Content starts

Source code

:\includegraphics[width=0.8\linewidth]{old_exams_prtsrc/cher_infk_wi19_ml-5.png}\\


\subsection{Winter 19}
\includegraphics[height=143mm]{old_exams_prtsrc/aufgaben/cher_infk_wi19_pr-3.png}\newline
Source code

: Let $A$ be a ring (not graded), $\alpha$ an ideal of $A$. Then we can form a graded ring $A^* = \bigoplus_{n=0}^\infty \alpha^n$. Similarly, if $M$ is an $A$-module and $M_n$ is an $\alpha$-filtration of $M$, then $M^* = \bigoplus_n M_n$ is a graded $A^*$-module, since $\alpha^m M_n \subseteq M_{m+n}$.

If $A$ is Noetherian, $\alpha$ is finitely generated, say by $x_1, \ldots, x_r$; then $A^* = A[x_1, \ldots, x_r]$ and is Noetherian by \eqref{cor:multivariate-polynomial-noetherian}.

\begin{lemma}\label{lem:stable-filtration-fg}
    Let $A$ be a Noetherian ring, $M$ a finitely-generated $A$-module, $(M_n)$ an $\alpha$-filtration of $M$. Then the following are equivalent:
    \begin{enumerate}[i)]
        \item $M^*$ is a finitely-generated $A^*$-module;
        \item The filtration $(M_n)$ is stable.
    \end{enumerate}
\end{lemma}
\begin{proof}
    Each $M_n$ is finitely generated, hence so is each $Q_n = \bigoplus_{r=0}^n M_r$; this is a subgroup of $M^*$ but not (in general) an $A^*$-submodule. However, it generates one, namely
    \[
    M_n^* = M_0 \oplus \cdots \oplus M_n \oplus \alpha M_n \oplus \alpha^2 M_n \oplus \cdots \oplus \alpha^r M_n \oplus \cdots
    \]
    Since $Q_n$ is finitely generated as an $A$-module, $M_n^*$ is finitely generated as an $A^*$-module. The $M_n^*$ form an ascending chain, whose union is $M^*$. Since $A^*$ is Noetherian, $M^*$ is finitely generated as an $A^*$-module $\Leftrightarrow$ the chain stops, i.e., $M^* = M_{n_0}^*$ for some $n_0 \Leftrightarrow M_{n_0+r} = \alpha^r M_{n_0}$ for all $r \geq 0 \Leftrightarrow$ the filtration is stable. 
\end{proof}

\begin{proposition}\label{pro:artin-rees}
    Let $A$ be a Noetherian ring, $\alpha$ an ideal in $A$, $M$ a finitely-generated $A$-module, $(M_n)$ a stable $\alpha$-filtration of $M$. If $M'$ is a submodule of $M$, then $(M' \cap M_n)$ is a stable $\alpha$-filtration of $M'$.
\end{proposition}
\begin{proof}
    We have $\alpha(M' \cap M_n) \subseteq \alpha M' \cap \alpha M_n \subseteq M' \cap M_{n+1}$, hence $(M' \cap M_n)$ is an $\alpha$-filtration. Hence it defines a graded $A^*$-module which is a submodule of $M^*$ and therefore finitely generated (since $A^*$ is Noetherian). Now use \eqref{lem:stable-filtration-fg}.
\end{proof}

Content ends

* **ABOUT THIS TASK**: The word to look for is "eqref"; copy out every line of the entries that holds it.

* **ANSWER FOR THE TASK**:
If $A$ is Noetherian, $\alpha$ is finitely generated, say by $x_1, \ldots, x_r$; then $A^* = A[x_1, \ldots, x_r]$ and is Noetherian by \eqref{cor:multivariate-polynomial-noetherian}.
    We have $\alpha(M' \cap M_n) \subseteq \alpha M' \cap \alpha M_n \subseteq M' \cap M_{n+1}$, hence $(M' \cap M_n)$ is an $\alpha$-filtration. Hence it defines a graded $A^*$-module which is a submodule of $M^*$ and therefore finitely generated (since $A^*$ is Noetherian). Now use \eqref{lem:stable-filtration-fg}.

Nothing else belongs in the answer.